The corresponding sales estimates for the civilian division are
Units Sold | 300 | 500 | 750 |
Probability | 0.4 | 0.5 | 0.1 |
Take \( X \) to be the number of military units sold and \( Y \) the number of civilian units.
\[ \begin{align*} E[X] &= 1000\times 0.1 + 3000\times 0.3 + 5000\times 0.4 + 10,000\times 0.2 \\ &= 5000 \mbox{ units} \\ E[Y] &= 300\times 0.4 + 500\times 0.5 + 750\times 0.1 \\ &= 445 \mbox{ units} \end{align*} \]
Gain makes a profit of $2000 on each military unit sold and $3500 on each civilian unit. Next year's profits from military sales will be $2000\( X \). Similarly, the profit from civilian sales will be $3500\( Y \). Thus, the total profit for next year is $2000\( X \) + $3500\( Y \).
\[ \begin{align*} E[2000X + 3500Y] &= 2000 E[X] + 3500 E[Y] \\ &= 2000\times 5000 + 3500\times 445 = 11,557,500 \end{align*} \]
\[ \begin{align*} E[2000X - 3500Y] &= 2000 E[X] - 3500 E[Y] \\ &= 2000\times 5000 - 3500\times 445 = $8,442,500 \end{align*} \]
We have looked at the general formulae for Expectation (\( E[X] \)) and Variance (\( V[X] \)) for the discrete case.
This requires some modification for continuous RV.
Formally, if \( X \) is a continuous RV, the probability density function, PDF, of \( X \) is a function \( f(x) \) such that for any two numbers \( a \) and \( b \) such that \( a \le b \),
\[ \Pr(a \le X \le b) = \int_a^b f(x) dx \]
Two conditions that \( f(x) \) satisfies:
Observe here, the value of the function for \( x \) is not a probability.
Chemistry Example A reaction temperature \( X \) (in degrees C) in a certain chemical process has a uniform distribution on the interval \( [-5, 5] \). \( f(x) \) in this case is \( \frac{1}{10} \) on \( [-5,5] \).

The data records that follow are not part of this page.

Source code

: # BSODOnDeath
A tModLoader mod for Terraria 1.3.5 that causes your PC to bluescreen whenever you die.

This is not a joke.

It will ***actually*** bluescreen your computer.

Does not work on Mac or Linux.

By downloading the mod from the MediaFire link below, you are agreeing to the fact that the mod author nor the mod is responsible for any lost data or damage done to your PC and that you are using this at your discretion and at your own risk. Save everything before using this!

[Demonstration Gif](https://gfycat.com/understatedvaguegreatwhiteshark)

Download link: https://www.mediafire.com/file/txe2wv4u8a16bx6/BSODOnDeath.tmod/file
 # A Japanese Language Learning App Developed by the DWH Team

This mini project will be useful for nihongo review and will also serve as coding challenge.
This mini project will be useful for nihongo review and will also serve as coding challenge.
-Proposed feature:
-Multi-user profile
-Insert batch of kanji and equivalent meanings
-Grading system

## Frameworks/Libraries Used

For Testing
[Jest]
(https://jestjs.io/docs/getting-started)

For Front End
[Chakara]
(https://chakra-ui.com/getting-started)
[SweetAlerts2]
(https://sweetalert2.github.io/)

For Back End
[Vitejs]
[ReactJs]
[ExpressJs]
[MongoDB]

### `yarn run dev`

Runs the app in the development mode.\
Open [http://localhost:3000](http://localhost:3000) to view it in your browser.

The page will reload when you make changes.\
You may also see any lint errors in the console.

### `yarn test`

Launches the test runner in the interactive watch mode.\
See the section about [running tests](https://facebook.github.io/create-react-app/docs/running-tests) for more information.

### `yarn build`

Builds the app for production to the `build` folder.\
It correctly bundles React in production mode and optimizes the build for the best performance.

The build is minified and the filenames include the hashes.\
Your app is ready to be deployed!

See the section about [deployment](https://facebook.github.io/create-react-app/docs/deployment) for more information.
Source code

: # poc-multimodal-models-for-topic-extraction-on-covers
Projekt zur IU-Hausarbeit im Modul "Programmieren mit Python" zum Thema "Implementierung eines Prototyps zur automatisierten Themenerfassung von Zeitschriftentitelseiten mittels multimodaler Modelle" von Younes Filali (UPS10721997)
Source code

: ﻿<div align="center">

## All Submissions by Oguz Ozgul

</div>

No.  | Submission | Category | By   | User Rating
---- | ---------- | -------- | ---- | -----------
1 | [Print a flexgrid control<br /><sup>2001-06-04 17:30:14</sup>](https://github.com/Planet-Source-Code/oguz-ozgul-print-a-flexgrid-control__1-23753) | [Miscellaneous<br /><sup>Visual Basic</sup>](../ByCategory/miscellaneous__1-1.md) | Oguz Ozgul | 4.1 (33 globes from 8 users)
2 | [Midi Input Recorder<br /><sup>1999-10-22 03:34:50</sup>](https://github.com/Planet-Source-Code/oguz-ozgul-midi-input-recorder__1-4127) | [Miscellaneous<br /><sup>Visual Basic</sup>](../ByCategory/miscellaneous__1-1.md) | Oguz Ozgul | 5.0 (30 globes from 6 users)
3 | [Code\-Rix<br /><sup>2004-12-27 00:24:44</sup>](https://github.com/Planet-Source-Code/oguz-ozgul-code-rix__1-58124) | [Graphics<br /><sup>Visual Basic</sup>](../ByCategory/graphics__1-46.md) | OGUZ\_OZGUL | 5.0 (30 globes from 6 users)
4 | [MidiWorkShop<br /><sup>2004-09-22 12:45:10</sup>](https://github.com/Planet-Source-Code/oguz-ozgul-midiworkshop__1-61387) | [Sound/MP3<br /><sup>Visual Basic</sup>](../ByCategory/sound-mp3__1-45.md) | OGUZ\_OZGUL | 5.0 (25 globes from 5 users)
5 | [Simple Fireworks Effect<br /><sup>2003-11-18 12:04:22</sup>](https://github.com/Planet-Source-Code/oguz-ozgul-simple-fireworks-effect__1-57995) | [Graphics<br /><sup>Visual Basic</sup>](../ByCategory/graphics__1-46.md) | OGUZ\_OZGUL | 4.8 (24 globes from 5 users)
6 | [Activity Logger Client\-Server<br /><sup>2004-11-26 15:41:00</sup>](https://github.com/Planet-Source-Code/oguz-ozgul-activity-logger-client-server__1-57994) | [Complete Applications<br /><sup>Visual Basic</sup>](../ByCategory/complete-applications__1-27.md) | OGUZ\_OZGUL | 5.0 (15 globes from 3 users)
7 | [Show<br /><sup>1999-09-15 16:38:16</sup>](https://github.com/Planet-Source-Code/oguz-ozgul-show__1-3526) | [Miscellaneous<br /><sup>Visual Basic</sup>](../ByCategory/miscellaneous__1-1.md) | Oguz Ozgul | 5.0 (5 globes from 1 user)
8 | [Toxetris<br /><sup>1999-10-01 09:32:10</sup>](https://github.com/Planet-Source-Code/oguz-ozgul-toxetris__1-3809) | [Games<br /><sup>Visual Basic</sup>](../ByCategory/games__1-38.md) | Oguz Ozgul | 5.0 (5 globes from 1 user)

# R knows about uniform distributions
x <- seq(-6, 6, by = 0.1)
plot(x, dunif(x, -5, 5), type = 'l',
xlim = c(-6, 6), ylab = 'density', lwd = 2)
A picture:
Verifying that \( f(x) \) is a pdf:
\[ \begin{eqnarray*} \int_{-\infty}^\infty f(x) dx = \int_{-5}^5 \frac{1}{10} dx = \frac{1}{10} x|^5_{-5} = \frac{1}{10}[5 - -5] = 1 \end{eqnarray*} \]
Sample calculations.
\[ \begin{align*} \Pr(X < 0) &= \int_{-5}^0 f(x) dx = \int_{-5}^0 \frac{1}{10} dx\\ &= \frac{x}{10}|_{-5}^0 = \frac{0}{10} + \frac{5}{10} = 1/2 \end{align*} \]
\[ \begin{align*} \Pr(-2.5 < X < 2.5) &= \int_{-2.5}^{2.5} \frac{1}{10} dx = \frac{x}{10}|_{-2.5}^{2.5} \\ &= \frac{2.5+2.5}{10} = 1/2 \end{align*} \]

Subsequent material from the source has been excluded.